As our editor Jack Kennedy highlighted last week, with each CAP update came the promises of a simplification of the schemes for both farmers and advisers with the result being the opposite; increased paperwork and headaches for both parties.

It can’t be making life much easier on the administration side for the Department, which could be part of the reason that the processing of the TAMS III tranche one applications is taking so long.

Over two weeks ago, we heard an announcement by the minister that the acceptance letters will start to roll out this month, but many farmers will have to wait until February, March or April to receive the crucial letter allowing them to commence works. For some, this will be close to a full year since they applied for grant aid.

Commencing works on a busy farm in spring, or indeed trying to line up the increasingly busy farm building contractor, will be a challenge. It’s simply not good enough, and the Department of Agriculture must recognise this and change its approach.

Paperwork and administration take time, which is acceptable in some ways, but what is a real bug bear is the low reference costs. Time and time again, I have heard from farmers who have exceeded their reference costs through no fault of their own. We have shown plenty of examples here on the building’s pages of the Irish Farmers Journal at how costs are generally 20% higher than those of the reference costs. Not only is this diluting the grant rates, but this extra money required to complete builds also has to likely be financed.

Take the Clipex sheep handler we have in this week’s Focus, for example. A fantastic piece of kit that combines labour saving with greater data collection that would allow the farmer to become more efficient on their farm.

Reference cost

TAMS fails to have a reference cost for such a high-tech machine.
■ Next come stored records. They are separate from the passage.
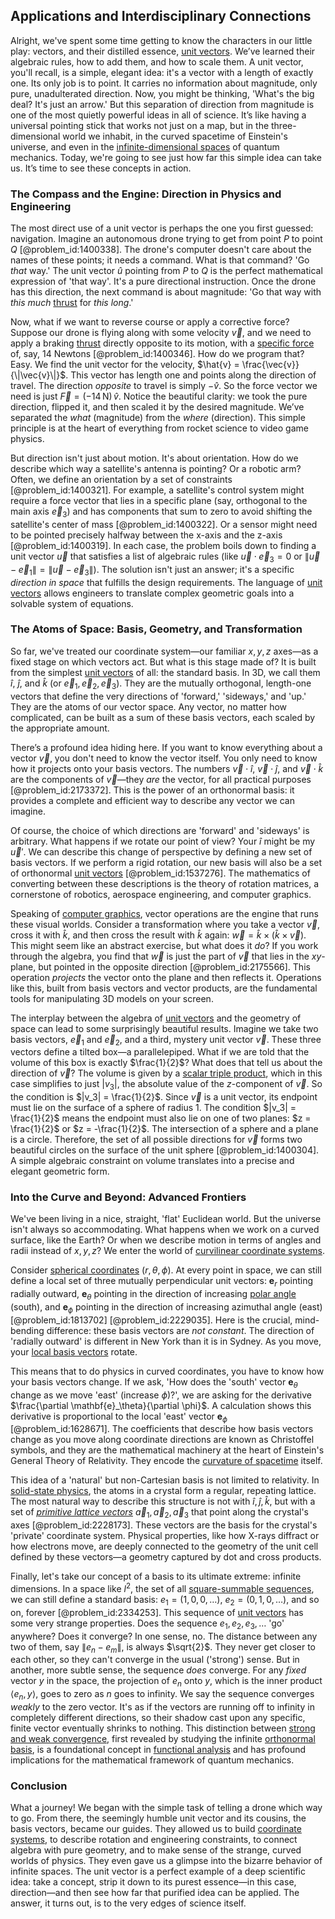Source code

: ## Applications and Interdisciplinary Connections

Alright, we've spent some time getting to know the characters in our little play: vectors, and their distilled essence, [unit vectors](@article_id:165413). We’ve learned their algebraic rules, how to add them, and how to scale them. A unit vector, you'll recall, is a simple, elegant idea: it's a vector with a length of exactly one. Its only job is to point. It carries no information about magnitude, only pure, unadulterated direction. Now, you might be thinking, 'What's the big deal? It's just an arrow.' But this separation of direction from magnitude is one of the most quietly powerful ideas in all of science. It’s like having a universal pointing stick that works not just on a map, but in the three-dimensional world we inhabit, in the curved spacetime of Einstein's universe, and even in the [infinite-dimensional spaces](@article_id:140774) of quantum mechanics. Today, we're going to see just how far this simple idea can take us. It’s time to see these concepts in action.

### The Compass and the Engine: Direction in Physics and Engineering

The most direct use of a unit vector is perhaps the one you first guessed: navigation. Imagine an autonomous drone trying to get from point $P$ to point $Q$ [@problem_id:1400338]. The drone's computer doesn't care about the names of these points; it needs a command. What is that command? 'Go *that* way.' The unit vector $\hat{u}$ pointing from $P$ to $Q$ is the perfect mathematical expression of 'that way'. It's a pure directional instruction. Once the drone has this direction, the next command is about magnitude: 'Go that way with *this much* [thrust](@article_id:177396) for *this long*.'

Now, what if we want to reverse course or apply a corrective force? Suppose our drone is flying along with some velocity $\vec{v}$, and we need to apply a braking [thrust](@article_id:177396) directly opposite to its motion, with a [specific force](@article_id:265694) of, say, 14 Newtons [@problem_id:1400346]. How do we program that? Easy. We find the unit vector for the velocity, $\hat{v} = \frac{\vec{v}}{\|\vec{v}\|}$. This vector has length one and points along the direction of travel. The direction *opposite* to travel is simply $-\hat{v}$. So the force vector we need is just $\vec{F} = (-14\,\text{N})\,\hat{v}$. Notice the beautiful clarity: we took the pure direction, flipped it, and then scaled it by the desired magnitude. We’ve separated the *what* (magnitude) from the *where* (direction). This simple principle is at the heart of everything from rocket science to video game physics.

But direction isn't just about motion. It's about orientation. How do we describe which way a satellite's antenna is pointing? Or a robotic arm? Often, we define an orientation by a set of constraints [@problem_id:1400321]. For example, a satellite's control system might require a force vector that lies in a specific plane (say, orthogonal to the main axis $\vec{e}_3$) and has components that sum to zero to avoid shifting the satellite's center of mass [@problem_id:1400322]. Or a sensor might need to be pointed precisely halfway between the x-axis and the z-axis [@problem_id:1400319]. In each case, the problem boils down to finding a unit vector $\vec{u}$ that satisfies a list of algebraic rules (like $\vec{u} \cdot \vec{e}_3 = 0$ or $\|\vec{u} - \vec{e}_1\| = \|\vec{u} - \vec{e}_3\|$). The solution isn't just an answer; it's a specific *direction in space* that fulfills the design requirements. The language of [unit vectors](@article_id:165413) allows engineers to translate complex geometric goals into a solvable system of equations.

### The Atoms of Space: Basis, Geometry, and Transformation

So far, we've treated our coordinate system—our familiar $x, y, z$ axes—as a fixed stage on which vectors act. But what is this stage made of? It is built from the simplest [unit vectors](@article_id:165413) of all: the standard basis. In 3D, we call them $\hat{i}$, $\hat{j}$, and $\hat{k}$ (or $\vec{e}_1, \vec{e}_2, \vec{e}_3$). They are the mutually orthogonal, length-one vectors that define the very directions of 'forward,' 'sideways,' and 'up.' They are the atoms of our vector space. Any vector, no matter how complicated, can be built as a sum of these basis vectors, each scaled by the appropriate amount.

There’s a profound idea hiding here. If you want to know everything about a vector $\vec{v}$, you don't need to know the vector itself. You only need to know how it projects onto your basis vectors. The numbers $\vec{v} \cdot \hat{i}$, $\vec{v} \cdot \hat{j}$, and $\vec{v} \cdot \hat{k}$ are the components of $\vec{v}$—they *are* the vector, for all practical purposes [@problem_id:2173372]. This is the power of an orthonormal basis: it provides a complete and efficient way to describe any vector we can imagine.

Of course, the choice of which directions are 'forward' and 'sideways' is arbitrary. What happens if we rotate our point of view? Your $\hat{i}$ might be my $\vec{u}'$. We can describe this change of perspective by defining a new set of basis vectors. If we perform a rigid rotation, our new basis will also be a set of orthonormal [unit vectors](@article_id:165413) [@problem_id:1537276]. The mathematics of converting between these descriptions is the theory of rotation matrices, a cornerstone of robotics, aerospace engineering, and computer graphics.

Speaking of [computer graphics](@article_id:147583), vector operations are the engine that runs these visual worlds. Consider a transformation where you take a vector $\vec{v}$, cross it with $\hat{k}$, and then cross the result with $\hat{k}$ again: $\vec{w} = \hat{k} \times (\hat{k} \times \vec{v})$. This might seem like an abstract exercise, but what does it *do*? If you work through the algebra, you find that $\vec{w}$ is just the part of $\vec{v}$ that lies in the $xy$-plane, but pointed in the opposite direction [@problem_id:2175566]. This operation *projects* the vector onto the plane and then reflects it. Operations like this, built from basis vectors and vector products, are the fundamental tools for manipulating 3D models on your screen.

The interplay between the algebra of [unit vectors](@article_id:165413) and the geometry of space can lead to some surprisingly beautiful results. Imagine we take two basis vectors, $\vec{e}_1$ and $\vec{e}_2$, and a third, mystery unit vector $\vec{v}$. These three vectors define a tilted box—a parallelepiped. What if we are told that the volume of this box is exactly $\frac{1}{2}$? What does that tell us about the direction of $\vec{v}$? The volume is given by a [scalar triple product](@article_id:152503), which in this case simplifies to just $|v_3|$, the absolute value of the $z$-component of $\vec{v}$. So the condition is $|v_3| = \frac{1}{2}$. Since $\vec{v}$ is a unit vector, its endpoint must lie on the surface of a sphere of radius 1. The condition $|v_3| = \frac{1}{2}$ means the endpoint must also lie on one of two planes: $z = \frac{1}{2}$ or $z = -\frac{1}{2}$. The intersection of a sphere and a plane is a circle. Therefore, the set of all possible directions for $\vec{v}$ forms two beautiful circles on the surface of the unit sphere [@problem_id:1400304]. A simple algebraic constraint on volume translates into a precise and elegant geometric form.

### Into the Curve and Beyond: Advanced Frontiers

We've been living in a nice, straight, 'flat' Euclidean world. But the universe isn't always so accommodating. What happens when we work on a curved surface, like the Earth? Or when we describe motion in terms of angles and radii instead of $x, y, z$? We enter the world of [curvilinear coordinate systems](@article_id:172067).

Consider [spherical coordinates](@article_id:145560) $(r, \theta, \phi)$. At every point in space, we can still define a local set of three mutually perpendicular unit vectors: $\mathbf{e}_r$ pointing radially outward, $\mathbf{e}_\theta$ pointing in the direction of increasing [polar angle](@article_id:175188) (south), and $\mathbf{e}_\phi$ pointing in the direction of increasing azimuthal angle (east) [@problem_id:1813702] [@problem_id:2229035]. Here is the crucial, mind-bending difference: these basis vectors are *not constant*. The direction of 'radially outward' is different in New York than it is in Sydney. As you move, your [local basis vectors](@article_id:162876) rotate.

This means that to do physics in curved coordinates, you have to know how your basis vectors change. If we ask, 'How does the 'south' vector $\mathbf{e}_\theta$ change as we move 'east' (increase $\phi$)?', we are asking for the derivative $\frac{\partial \mathbf{e}_\theta}{\partial \phi}$. A calculation shows this derivative is proportional to the local 'east' vector $\mathbf{e}_\phi$ [@problem_id:1628671]. The coefficients that describe how basis vectors change as you move along coordinate directions are known as Christoffel symbols, and they are the mathematical machinery at the heart of Einstein's General Theory of Relativity. They encode the [curvature of spacetime](@article_id:188986) itself.

This idea of a 'natural' but non-Cartesian basis is not limited to relativity. In [solid-state physics](@article_id:141767), the atoms in a crystal form a regular, repeating lattice. The most natural way to describe this structure is not with $\hat{i}, \hat{j}, \hat{k}$, but with a set of *[primitive lattice vectors](@article_id:270152)* $\vec{a}_1, \vec{a}_2, \vec{a}_3$ that point along the crystal's axes [@problem_id:2228173]. These vectors are the basis for the crystal's 'private' coordinate system. Physical properties, like how X-rays diffract or how electrons move, are deeply connected to the geometry of the unit cell defined by these vectors—a geometry captured by dot and cross products.

Finally, let's take our concept of a basis to its ultimate extreme: infinite dimensions. In a space like $l^2$, the set of all [square-summable sequences](@article_id:185176), we can still define a standard basis: $e_1 = (1, 0, 0, \dots)$, $e_2 = (0, 1, 0, \dots)$, and so on, forever [@problem_id:2334253]. This sequence of [unit vectors](@article_id:165413) has some very strange properties. Does the sequence $e_1, e_2, e_3, \dots$ 'go' anywhere? Does it converge? In one sense, no. The distance between any two of them, say $\|e_n - e_m\|$, is always $\sqrt{2}$. They never get closer to each other, so they can't converge in the usual ('strong') sense. But in another, more subtle sense, the sequence *does* converge. For any *fixed* vector $y$ in the space, the projection of $e_n$ onto $y$, which is the inner product $\langle e_n, y \rangle$, goes to zero as $n$ goes to infinity. We say the sequence converges *weakly* to the zero vector. It's as if the vectors are running off to infinity in completely different directions, so their shadow cast upon any specific, finite vector eventually shrinks to nothing. This distinction between [strong and weak convergence](@article_id:139850), first revealed by studying the infinite [orthonormal basis](@article_id:147285), is a foundational concept in [functional analysis](@article_id:145726) and has profound implications for the mathematical framework of quantum mechanics.

### Conclusion

What a journey! We began with the simple task of telling a drone which way to go. From there, the seemingly humble unit vector and its cousins, the basis vectors, became our guides. They allowed us to build [coordinate systems](@article_id:148772), to describe rotation and engineering constraints, to connect algebra with pure geometry, and to make sense of the strange, curved worlds of physics. They even gave us a glimpse into the bizarre behavior of infinite spaces. The unit vector is a perfect example of a deep scientific idea: take a concept, strip it down to its purest essence—in this case, direction—and then see how far that purified idea can be applied. The answer, it turns out, is to the very edges of science itself.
Even combining the reference costs of a portable race (€3,847.75), a weighing scale (€826) and a rollover crate (€1,023) fall far short of what a proper high end sheep crate would cost.
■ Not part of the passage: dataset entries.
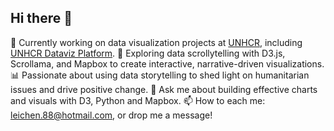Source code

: ## Hi there 👋

🔭 Currently working on data visualization projects at [UNHCR](https://www.unhcr.org), including [UNHCR Dataviz Platform](https://dataviz.unhcr.org).
🌱 Exploring data scrollytelling with D3.js, Scrollama, and Mapbox to create interactive, narrative-driven visualizations.
📊 Passionate about using data storytelling to shed light on humanitarian issues and drive positive change.
💬 Ask me about building effective charts and visuals with D3, Python and Mapbox.
📫 How to each me: [leichen.88@hotmail.com](mailto:leichen.88@hotmail.com), or drop me a message!

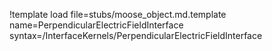 !template load file=stubs/moose_object.md.template name=PerpendicularElectricFieldInterface syntax=/InterfaceKernels/PerpendicularElectricFieldInterface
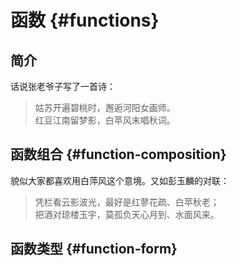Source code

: # 函数 {#functions}

## 简介

话说张老爷子写了一首诗：

> 姑苏开遍碧桃时，邂逅河阳女画师。  
红豆江南留梦影，白苹风末唱秋词。

## 函数组合 {#function-composition}

貌似大家都喜欢用白萍风这个意境。又如彭玉麟的对联：

> 凭栏看云影波光，最好是红蓼花疏、白苹秋老；  
把酒对琼楼玉宇，莫孤负天心月到、水面风来。

## 函数类型 {#function-form}
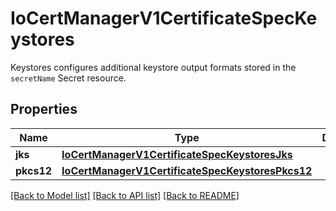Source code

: # IoCertManagerV1CertificateSpecKeystores

Keystores configures additional keystore output formats stored in the `secretName` Secret resource.
## Properties
Name | Type | Description | Notes
------------ | ------------- | ------------- | -------------
**jks** | [**IoCertManagerV1CertificateSpecKeystoresJks**](IoCertManagerV1CertificateSpecKeystoresJks.md) |  | [optional] 
**pkcs12** | [**IoCertManagerV1CertificateSpecKeystoresPkcs12**](IoCertManagerV1CertificateSpecKeystoresPkcs12.md) |  | [optional] 

[[Back to Model list]](../README.md#documentation-for-models) [[Back to API list]](../README.md#documentation-for-api-endpoints) [[Back to README]](../README.md)


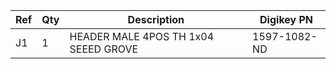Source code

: |Ref|Qty|Description|Digikey PN|
|---|---|-----------|------|
|J1|1|HEADER MALE 4POS TH 1x04 SEEED GROVE|1597-1082-ND|


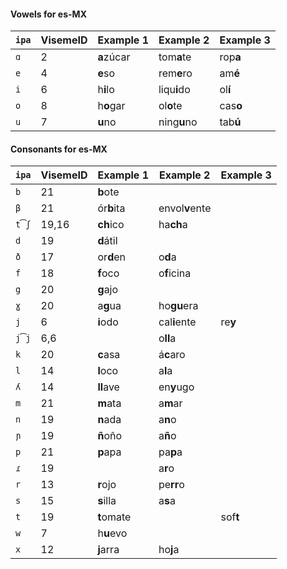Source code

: #### Vowels for es-MX

| `ipa` | VisemeID | Example&nbsp;1  | Example&nbsp;2      | Example&nbsp;3|
|-------|----------|------------|----------------|----------|
| `ɑ`   | 2        | **a**zúcar | tom**a**te     | rop**a** |
| `e`   | 4        | **e**so    | rem**e**ro     | am**é**  |
| `i`   | 6        | h**i**lo   | liqu**i**do    | ol**í**  |
| `o`   | 8        | h**o**gar  | ol**o**te      | cas**o** |
| `u`   | 7        | **u**no    | ning**u**no    | tab**ú** |

#### Consonants for es-MX

| `ipa` | VisemeID | Example&nbsp;1  | Example&nbsp;2      | Example&nbsp;3|
|-------|----------|------------|----------------|----------|
| `b`   | 21       | **b**ote   |                |          |
| `β`   | 21       | ór**b**ita | envol**v**ente |          |
| `t͡ʃ` | 19,16    | **ch**ico  | ha**ch**a      |          |
| `d`   | 19       | **d**átil  |                |          |
| `ð`   | 17       | or**d**en  | o**d**a        |          |
| `f`   | 18       | **f**oco   | o**f**icina    |          |
| `g`   | 20       | **g**ajo   |                |          |
| `ɣ`   | 20       | a**g**ua   | ho**gu**era    |          |
| `j`   | 6        | **i**odo   | cal**i**ente   | re**y**  |
| `j͡j` | 6,6      |            | o**ll**a       |          |
| `k`   | 20       | **c**asa   | á**c**aro      |          |
| `l`   | 14       | **l**oco   | a**l**a        |          |
| `ʎ`   | 14       | **ll**ave  | en**y**ugo     |          |
| `m`   | 21       | **m**ata   | a**m**ar       |          |
| `n`   | 19       | **n**ada   | a**n**o        |          |
| `ɲ`   | 19       | **ñ**oño   | a**ñ**o        |          |
| `p`   | 21       | **p**apa   | pa**p**a       |          |
| `ɾ`   | 19       |            | a**r**o        |          |
| `r`   | 13       | **r**ojo   | pe**rr**o      |          |
| `s`   | 15       | **s**illa  | a**s**a        |          |
| `t`   | 19       | **t**omate |                | sof**t** |
| `w`   | 7        | h**u**evo  |                |          |
| `x`   | 12       | **j**arra  | ho**j**a       |          |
What’s been an even greater kick in the teeth has been the “change in interpretation” of the rules for the Flat Rate Vat Scheme for farmers.
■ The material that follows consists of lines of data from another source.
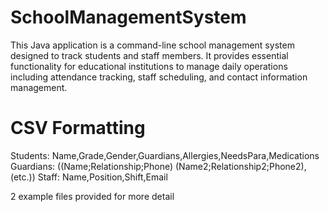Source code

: # SchoolManagementSystem
This Java application is a command-line school management system designed to track students and staff members. It provides essential functionality for educational institutions to manage daily operations including attendance tracking, staff scheduling, and contact information management.

# CSV Formatting
Students:  Name,Grade,Gender,Guardians,Allergies,NeedsPara,Medications
  Guardians: ((Name;Relationship;Phone) (Name2;Relationship2;Phone2), (etc.))
Staff: Name,Position,Shift,Email

2 example files provided for more detail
Revenue can spin it as it likes, but a change is a change, and the end result is that farmers will be out of pocket with not being able to reclaim VAT.

The Flat Rate Vat Scheme is meant to cover necessary investments on a farm which are normally listed as fencing, drainage and farm building works. I’d hope that the Revenue officials who changed the way they look at these rules received a pair of wellingtons under the tree this Christmas, and that they might get out on to farms and see how essential a bulk tank is.

Outlook

Milk churns are long gone, and are best suited to potted plants in the garden.

There’s also the feeling among farmers that the listed items that are no longer claimable primarily deal with investments from dairy farms. If this is intentional, it sets a dangerous tone for the outlook on dairy investments.

The real worry with the change in interpretation on VAT for certain investments would be that the list would expand to cover more ineligible items.

Drainage, as mentioned, is almost a dirty word now. Could it face the chop? I would hope not.